_TASK GOAL:_ In these records, how many lines contain "État"? Please reply with the number only.

Records from a dataset:
*****
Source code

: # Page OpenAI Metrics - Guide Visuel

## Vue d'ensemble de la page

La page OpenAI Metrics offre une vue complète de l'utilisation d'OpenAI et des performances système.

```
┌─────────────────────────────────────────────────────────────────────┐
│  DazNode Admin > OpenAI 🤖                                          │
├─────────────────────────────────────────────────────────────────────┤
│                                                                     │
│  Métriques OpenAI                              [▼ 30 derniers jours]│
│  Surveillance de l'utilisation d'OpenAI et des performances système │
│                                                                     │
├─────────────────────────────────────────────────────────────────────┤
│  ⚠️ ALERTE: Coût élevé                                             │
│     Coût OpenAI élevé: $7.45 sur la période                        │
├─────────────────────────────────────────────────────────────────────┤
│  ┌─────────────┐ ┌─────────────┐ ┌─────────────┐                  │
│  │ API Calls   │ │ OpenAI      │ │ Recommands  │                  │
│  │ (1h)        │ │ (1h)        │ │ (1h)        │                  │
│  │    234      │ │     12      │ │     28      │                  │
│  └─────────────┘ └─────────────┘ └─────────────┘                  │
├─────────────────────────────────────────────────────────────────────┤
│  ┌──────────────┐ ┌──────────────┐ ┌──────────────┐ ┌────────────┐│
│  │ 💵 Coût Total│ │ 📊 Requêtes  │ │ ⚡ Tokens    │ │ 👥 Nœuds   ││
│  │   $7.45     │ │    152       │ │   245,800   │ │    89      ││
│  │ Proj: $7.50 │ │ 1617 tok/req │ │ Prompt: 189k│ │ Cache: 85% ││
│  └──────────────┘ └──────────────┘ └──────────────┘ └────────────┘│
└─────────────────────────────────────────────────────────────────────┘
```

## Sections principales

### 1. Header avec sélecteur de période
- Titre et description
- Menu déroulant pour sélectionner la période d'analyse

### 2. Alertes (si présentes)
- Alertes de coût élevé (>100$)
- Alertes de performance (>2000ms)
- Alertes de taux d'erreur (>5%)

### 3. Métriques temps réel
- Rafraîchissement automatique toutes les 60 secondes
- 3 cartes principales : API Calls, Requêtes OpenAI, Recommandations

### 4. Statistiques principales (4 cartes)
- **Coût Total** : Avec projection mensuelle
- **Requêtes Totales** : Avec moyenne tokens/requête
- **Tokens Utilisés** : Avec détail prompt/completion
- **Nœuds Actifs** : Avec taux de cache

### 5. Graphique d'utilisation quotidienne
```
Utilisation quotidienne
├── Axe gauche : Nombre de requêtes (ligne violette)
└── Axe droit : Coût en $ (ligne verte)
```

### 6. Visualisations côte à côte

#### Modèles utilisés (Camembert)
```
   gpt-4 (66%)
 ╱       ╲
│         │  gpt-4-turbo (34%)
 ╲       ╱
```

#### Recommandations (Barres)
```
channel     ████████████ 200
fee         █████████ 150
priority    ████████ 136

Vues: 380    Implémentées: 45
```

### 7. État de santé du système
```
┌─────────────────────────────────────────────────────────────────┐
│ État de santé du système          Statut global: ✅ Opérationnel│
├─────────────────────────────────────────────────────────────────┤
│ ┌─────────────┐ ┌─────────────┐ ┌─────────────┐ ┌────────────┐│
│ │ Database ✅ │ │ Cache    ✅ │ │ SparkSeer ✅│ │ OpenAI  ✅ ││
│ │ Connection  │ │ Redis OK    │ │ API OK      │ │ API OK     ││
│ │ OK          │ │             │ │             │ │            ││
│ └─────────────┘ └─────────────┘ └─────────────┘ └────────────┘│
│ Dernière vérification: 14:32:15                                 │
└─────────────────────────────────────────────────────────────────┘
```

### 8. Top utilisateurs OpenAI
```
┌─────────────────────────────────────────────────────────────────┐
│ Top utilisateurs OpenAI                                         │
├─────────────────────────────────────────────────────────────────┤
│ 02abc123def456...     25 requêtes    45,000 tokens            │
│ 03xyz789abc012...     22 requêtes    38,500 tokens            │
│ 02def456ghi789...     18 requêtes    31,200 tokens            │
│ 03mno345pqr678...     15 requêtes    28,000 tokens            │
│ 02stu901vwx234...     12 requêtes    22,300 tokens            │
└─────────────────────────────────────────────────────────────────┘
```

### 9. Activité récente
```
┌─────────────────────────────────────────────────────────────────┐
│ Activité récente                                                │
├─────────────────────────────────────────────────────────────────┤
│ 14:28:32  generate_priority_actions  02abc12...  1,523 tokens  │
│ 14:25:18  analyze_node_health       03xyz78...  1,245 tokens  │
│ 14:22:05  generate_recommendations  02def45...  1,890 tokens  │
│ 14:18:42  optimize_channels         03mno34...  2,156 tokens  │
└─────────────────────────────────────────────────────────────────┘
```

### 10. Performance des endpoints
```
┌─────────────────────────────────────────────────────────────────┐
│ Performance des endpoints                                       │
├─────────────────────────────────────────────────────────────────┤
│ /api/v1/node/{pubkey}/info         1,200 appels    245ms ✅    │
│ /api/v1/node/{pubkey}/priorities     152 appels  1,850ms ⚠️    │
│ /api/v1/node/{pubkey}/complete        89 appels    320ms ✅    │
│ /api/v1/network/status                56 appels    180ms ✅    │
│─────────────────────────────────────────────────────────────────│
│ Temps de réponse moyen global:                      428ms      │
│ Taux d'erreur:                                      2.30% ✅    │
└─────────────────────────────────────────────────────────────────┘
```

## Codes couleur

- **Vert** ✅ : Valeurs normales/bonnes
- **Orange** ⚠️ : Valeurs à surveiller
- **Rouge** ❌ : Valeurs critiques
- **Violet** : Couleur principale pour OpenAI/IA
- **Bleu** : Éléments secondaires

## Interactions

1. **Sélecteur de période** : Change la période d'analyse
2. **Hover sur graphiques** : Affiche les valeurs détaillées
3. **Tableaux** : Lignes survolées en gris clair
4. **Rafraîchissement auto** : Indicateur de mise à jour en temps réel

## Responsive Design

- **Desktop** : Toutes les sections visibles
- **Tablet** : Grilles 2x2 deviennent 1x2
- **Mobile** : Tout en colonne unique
*****
_SOLUTION TO THIS EXERCISE:_ 2